--- START ---
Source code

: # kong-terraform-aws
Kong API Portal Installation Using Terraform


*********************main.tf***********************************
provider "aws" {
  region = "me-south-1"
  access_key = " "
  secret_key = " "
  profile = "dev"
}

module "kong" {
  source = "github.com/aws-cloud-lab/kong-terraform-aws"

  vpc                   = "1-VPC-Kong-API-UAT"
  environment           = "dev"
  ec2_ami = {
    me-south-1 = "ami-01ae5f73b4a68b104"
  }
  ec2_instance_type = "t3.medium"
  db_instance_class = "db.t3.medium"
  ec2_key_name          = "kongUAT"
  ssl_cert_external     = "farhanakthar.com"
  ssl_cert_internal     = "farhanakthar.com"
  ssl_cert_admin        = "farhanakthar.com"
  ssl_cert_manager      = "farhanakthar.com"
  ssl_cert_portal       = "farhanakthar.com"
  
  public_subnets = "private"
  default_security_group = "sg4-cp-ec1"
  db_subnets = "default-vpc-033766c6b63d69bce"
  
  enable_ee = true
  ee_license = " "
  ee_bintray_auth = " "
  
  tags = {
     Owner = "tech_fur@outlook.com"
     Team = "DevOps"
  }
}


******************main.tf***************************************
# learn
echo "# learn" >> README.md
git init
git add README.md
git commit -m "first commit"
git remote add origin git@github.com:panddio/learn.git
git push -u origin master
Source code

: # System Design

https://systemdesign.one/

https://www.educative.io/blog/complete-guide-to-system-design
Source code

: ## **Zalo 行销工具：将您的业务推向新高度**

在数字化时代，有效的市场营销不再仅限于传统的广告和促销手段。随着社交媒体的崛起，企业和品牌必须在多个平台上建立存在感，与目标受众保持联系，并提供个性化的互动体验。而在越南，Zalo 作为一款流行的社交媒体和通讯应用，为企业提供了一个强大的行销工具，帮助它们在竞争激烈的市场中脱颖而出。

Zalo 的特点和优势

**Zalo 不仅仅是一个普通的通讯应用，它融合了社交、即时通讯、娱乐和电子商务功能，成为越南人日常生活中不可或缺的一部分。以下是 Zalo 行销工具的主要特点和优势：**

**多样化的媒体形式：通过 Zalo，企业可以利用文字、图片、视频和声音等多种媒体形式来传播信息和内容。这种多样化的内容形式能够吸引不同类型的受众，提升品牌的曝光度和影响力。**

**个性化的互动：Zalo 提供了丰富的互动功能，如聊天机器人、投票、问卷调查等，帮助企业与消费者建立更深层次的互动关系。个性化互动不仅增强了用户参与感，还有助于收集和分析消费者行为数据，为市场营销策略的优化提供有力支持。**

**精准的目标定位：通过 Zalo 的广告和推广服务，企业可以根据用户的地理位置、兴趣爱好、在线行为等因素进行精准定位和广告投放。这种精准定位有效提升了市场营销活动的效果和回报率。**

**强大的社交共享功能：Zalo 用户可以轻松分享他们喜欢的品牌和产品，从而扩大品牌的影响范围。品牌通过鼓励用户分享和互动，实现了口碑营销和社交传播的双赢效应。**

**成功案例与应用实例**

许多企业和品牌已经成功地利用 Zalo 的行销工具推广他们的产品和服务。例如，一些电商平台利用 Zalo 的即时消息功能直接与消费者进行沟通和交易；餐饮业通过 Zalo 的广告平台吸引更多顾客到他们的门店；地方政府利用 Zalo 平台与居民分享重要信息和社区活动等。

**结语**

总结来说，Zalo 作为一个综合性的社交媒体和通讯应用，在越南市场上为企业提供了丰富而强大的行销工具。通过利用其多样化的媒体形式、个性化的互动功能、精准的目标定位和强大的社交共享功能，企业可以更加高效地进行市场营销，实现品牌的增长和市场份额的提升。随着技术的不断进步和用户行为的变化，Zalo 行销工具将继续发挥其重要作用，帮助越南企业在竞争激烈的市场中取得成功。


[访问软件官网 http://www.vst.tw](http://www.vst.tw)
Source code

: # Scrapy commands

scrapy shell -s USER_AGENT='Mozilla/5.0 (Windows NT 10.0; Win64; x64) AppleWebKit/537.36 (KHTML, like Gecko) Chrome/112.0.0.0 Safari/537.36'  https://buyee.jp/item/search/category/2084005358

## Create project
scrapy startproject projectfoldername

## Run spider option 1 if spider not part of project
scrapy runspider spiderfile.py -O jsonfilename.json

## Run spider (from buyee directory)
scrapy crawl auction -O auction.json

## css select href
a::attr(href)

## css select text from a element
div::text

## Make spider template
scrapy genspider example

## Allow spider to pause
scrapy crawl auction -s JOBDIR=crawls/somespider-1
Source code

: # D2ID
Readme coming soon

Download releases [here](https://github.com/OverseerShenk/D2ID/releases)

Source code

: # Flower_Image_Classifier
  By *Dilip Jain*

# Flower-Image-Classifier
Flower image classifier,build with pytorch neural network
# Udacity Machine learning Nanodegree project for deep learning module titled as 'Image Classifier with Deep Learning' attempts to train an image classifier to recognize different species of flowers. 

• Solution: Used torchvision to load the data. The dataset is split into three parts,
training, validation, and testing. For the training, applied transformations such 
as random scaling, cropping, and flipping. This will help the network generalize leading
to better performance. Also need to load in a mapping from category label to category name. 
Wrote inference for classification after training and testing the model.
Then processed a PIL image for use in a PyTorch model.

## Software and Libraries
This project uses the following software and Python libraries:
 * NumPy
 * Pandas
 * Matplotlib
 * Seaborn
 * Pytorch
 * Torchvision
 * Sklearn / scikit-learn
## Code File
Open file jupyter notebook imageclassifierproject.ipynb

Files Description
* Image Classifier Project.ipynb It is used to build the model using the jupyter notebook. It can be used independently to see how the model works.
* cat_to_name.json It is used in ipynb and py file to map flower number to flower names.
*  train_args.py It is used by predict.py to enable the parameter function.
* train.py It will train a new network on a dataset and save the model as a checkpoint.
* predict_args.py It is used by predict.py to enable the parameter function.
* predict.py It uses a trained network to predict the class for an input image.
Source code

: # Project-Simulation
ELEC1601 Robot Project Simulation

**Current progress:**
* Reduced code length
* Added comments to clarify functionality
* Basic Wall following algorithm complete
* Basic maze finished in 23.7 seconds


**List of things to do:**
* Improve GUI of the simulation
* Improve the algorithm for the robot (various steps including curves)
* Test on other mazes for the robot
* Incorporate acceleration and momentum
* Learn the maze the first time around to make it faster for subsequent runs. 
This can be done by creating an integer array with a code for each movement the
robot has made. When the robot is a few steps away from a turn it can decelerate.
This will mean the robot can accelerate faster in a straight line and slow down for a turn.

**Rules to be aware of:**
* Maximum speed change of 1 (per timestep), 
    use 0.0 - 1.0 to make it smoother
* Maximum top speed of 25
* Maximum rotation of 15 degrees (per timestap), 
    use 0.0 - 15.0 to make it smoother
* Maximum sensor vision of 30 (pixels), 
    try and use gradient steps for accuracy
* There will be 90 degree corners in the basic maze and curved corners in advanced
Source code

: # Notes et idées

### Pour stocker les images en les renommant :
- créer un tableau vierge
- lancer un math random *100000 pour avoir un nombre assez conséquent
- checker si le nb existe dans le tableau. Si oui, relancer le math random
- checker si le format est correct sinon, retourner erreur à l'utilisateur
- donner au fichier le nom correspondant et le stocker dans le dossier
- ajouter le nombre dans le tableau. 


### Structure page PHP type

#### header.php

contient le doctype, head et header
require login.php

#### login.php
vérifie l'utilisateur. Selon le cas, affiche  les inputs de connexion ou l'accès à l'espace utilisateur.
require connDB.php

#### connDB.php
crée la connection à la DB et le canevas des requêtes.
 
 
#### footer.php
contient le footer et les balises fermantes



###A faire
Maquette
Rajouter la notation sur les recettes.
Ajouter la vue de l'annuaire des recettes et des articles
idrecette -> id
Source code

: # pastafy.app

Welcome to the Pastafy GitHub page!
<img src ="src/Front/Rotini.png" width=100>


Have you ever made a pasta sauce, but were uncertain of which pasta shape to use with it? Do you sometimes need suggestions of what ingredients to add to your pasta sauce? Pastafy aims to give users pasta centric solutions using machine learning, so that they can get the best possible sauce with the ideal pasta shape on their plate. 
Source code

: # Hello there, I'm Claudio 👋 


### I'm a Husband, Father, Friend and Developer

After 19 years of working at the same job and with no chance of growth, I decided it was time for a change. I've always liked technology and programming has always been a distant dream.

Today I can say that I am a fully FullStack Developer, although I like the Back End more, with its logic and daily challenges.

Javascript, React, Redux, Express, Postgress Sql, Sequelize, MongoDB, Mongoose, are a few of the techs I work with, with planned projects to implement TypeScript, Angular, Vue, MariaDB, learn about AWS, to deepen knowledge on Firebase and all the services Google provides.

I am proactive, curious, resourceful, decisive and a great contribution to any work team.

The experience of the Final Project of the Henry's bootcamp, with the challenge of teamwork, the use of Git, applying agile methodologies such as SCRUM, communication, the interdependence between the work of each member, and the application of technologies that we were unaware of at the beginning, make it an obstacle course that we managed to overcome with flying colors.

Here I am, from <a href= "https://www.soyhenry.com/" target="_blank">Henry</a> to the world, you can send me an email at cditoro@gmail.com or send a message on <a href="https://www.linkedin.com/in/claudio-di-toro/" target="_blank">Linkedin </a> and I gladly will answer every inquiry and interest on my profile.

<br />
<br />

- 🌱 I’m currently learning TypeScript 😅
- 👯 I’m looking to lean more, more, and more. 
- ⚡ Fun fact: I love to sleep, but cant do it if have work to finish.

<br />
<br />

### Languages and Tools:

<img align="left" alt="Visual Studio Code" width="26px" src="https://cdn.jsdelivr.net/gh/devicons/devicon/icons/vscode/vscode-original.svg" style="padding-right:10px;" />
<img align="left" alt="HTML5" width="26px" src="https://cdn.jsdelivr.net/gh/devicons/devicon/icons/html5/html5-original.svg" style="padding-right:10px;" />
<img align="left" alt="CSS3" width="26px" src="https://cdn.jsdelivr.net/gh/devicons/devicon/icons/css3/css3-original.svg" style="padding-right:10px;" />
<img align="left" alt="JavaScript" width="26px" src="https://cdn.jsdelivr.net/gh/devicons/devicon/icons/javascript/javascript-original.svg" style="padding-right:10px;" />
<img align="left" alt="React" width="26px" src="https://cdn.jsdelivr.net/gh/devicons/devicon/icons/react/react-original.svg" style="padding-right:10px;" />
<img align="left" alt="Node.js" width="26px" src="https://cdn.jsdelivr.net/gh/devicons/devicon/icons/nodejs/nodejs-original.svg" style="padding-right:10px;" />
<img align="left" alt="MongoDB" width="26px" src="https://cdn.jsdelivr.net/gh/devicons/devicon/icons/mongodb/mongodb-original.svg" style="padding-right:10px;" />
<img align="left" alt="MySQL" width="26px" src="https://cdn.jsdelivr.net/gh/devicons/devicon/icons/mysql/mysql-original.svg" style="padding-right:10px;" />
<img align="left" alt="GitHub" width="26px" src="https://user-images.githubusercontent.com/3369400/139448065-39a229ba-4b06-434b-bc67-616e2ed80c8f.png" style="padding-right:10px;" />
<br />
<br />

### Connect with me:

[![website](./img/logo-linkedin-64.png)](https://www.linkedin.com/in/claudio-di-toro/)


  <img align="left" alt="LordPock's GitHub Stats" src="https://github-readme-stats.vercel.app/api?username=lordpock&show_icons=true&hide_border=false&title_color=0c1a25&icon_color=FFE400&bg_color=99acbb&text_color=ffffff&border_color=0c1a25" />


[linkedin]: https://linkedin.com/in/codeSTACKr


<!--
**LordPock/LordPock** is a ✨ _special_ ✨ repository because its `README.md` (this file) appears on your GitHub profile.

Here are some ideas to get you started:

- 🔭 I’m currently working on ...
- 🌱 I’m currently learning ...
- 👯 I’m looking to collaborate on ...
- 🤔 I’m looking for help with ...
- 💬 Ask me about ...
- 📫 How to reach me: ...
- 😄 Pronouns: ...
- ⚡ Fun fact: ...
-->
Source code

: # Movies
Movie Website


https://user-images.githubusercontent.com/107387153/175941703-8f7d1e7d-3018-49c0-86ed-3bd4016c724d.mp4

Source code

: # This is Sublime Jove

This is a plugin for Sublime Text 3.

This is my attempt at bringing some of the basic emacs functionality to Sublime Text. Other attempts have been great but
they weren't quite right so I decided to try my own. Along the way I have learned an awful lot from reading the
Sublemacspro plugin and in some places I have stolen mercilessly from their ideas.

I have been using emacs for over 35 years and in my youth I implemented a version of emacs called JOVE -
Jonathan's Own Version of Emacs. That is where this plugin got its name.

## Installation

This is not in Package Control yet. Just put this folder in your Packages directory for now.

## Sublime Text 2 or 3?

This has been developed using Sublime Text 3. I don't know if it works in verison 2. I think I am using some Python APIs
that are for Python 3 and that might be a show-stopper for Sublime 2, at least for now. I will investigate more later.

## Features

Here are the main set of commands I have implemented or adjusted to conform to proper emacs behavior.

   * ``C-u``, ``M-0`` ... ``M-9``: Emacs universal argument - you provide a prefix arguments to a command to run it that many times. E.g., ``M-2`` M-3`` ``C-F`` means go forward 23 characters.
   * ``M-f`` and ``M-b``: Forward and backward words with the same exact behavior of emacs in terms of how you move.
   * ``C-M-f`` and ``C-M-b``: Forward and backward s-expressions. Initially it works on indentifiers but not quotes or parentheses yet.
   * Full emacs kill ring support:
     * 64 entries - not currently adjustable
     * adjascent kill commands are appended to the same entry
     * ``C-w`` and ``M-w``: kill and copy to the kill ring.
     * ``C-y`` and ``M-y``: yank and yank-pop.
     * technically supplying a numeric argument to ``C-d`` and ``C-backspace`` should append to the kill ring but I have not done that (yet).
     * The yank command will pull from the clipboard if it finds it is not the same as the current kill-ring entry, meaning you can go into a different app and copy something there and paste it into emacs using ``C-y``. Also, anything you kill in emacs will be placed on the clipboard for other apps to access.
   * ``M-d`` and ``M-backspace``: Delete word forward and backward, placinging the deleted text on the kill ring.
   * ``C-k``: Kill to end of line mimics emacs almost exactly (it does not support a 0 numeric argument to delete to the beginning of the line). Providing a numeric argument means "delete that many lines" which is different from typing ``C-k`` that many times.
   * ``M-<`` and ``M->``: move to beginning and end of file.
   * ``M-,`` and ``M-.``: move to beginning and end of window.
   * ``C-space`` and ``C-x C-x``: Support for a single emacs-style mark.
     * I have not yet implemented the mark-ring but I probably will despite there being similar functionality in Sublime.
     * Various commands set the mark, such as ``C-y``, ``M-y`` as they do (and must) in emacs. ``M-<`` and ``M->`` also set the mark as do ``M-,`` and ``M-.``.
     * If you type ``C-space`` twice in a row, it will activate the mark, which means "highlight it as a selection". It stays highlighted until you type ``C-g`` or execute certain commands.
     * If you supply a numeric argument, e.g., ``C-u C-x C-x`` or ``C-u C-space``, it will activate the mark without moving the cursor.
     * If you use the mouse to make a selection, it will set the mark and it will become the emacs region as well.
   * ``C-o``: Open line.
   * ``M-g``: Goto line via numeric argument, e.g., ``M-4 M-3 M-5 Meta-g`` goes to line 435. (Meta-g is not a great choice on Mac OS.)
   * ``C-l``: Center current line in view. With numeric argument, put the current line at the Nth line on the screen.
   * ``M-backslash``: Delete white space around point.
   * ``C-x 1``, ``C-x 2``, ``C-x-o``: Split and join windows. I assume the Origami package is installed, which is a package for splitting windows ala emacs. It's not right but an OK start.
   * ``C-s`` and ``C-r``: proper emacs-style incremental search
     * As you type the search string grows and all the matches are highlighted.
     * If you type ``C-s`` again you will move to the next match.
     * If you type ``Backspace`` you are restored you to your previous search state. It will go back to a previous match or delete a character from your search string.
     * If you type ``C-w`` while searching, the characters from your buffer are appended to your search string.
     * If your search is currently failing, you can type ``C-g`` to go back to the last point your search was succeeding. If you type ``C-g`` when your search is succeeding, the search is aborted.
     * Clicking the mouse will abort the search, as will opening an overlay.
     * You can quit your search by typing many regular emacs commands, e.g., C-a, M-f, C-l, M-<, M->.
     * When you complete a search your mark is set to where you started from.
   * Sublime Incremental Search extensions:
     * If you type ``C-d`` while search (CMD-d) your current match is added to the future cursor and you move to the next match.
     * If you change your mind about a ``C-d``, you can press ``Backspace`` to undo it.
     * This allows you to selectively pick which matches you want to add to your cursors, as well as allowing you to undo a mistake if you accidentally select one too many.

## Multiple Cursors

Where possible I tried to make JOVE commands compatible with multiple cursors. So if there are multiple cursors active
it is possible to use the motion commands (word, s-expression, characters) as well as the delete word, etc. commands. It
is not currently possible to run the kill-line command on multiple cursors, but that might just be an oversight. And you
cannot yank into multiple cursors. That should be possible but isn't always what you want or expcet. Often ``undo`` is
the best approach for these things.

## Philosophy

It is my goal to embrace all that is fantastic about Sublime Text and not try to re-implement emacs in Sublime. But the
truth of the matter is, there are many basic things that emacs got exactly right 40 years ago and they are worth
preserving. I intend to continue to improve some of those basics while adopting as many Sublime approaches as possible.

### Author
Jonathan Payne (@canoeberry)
--- END ---
* [WORK ITEM]
Print, without alteration, only the lines above between the one holding "enable_ee = true" and the one holding "## Allow spider to pause", inclusive.

* [OUTPUT FOR THIS EXERCISE]
  enable_ee = true
  ee_license = " "
  ee_bintray_auth = " "
  
  tags = {
     Owner = "tech_fur@outlook.com"
     Team = "DevOps"
  }
}


******************main.tf***************************************
# learn
echo "# learn" >> README.md
git init
git add README.md
git commit -m "first commit"
git remote add origin git@github.com:panddio/learn.git
git push -u origin master
Source code

: # System Design

https://systemdesign.one/

https://www.educative.io/blog/complete-guide-to-system-design
Source code

: ## **Zalo 行销工具：将您的业务推向新高度**

在数字化时代，有效的市场营销不再仅限于传统的广告和促销手段。随着社交媒体的崛起，企业和品牌必须在多个平台上建立存在感，与目标受众保持联系，并提供个性化的互动体验。而在越南，Zalo 作为一款流行的社交媒体和通讯应用，为企业提供了一个强大的行销工具，帮助它们在竞争激烈的市场中脱颖而出。

Zalo 的特点和优势

**Zalo 不仅仅是一个普通的通讯应用，它融合了社交、即时通讯、娱乐和电子商务功能，成为越南人日常生活中不可或缺的一部分。以下是 Zalo 行销工具的主要特点和优势：**

**多样化的媒体形式：通过 Zalo，企业可以利用文字、图片、视频和声音等多种媒体形式来传播信息和内容。这种多样化的内容形式能够吸引不同类型的受众，提升品牌的曝光度和影响力。**

**个性化的互动：Zalo 提供了丰富的互动功能，如聊天机器人、投票、问卷调查等，帮助企业与消费者建立更深层次的互动关系。个性化互动不仅增强了用户参与感，还有助于收集和分析消费者行为数据，为市场营销策略的优化提供有力支持。**

**精准的目标定位：通过 Zalo 的广告和推广服务，企业可以根据用户的地理位置、兴趣爱好、在线行为等因素进行精准定位和广告投放。这种精准定位有效提升了市场营销活动的效果和回报率。**

**强大的社交共享功能：Zalo 用户可以轻松分享他们喜欢的品牌和产品，从而扩大品牌的影响范围。品牌通过鼓励用户分享和互动，实现了口碑营销和社交传播的双赢效应。**

**成功案例与应用实例**

许多企业和品牌已经成功地利用 Zalo 的行销工具推广他们的产品和服务。例如，一些电商平台利用 Zalo 的即时消息功能直接与消费者进行沟通和交易；餐饮业通过 Zalo 的广告平台吸引更多顾客到他们的门店；地方政府利用 Zalo 平台与居民分享重要信息和社区活动等。

**结语**

总结来说，Zalo 作为一个综合性的社交媒体和通讯应用，在越南市场上为企业提供了丰富而强大的行销工具。通过利用其多样化的媒体形式、个性化的互动功能、精准的目标定位和强大的社交共享功能，企业可以更加高效地进行市场营销，实现品牌的增长和市场份额的提升。随着技术的不断进步和用户行为的变化，Zalo 行销工具将继续发挥其重要作用，帮助越南企业在竞争激烈的市场中取得成功。


[访问软件官网 http://www.vst.tw](http://www.vst.tw)
Source code

: # Scrapy commands

scrapy shell -s USER_AGENT='Mozilla/5.0 (Windows NT 10.0; Win64; x64) AppleWebKit/537.36 (KHTML, like Gecko) Chrome/112.0.0.0 Safari/537.36'  https://buyee.jp/item/search/category/2084005358

## Create project
scrapy startproject projectfoldername

## Run spider option 1 if spider not part of project
scrapy runspider spiderfile.py -O jsonfilename.json

## Run spider (from buyee directory)
scrapy crawl auction -O auction.json

## css select href
a::attr(href)

## css select text from a element
div::text

## Make spider template
scrapy genspider example

## Allow spider to pause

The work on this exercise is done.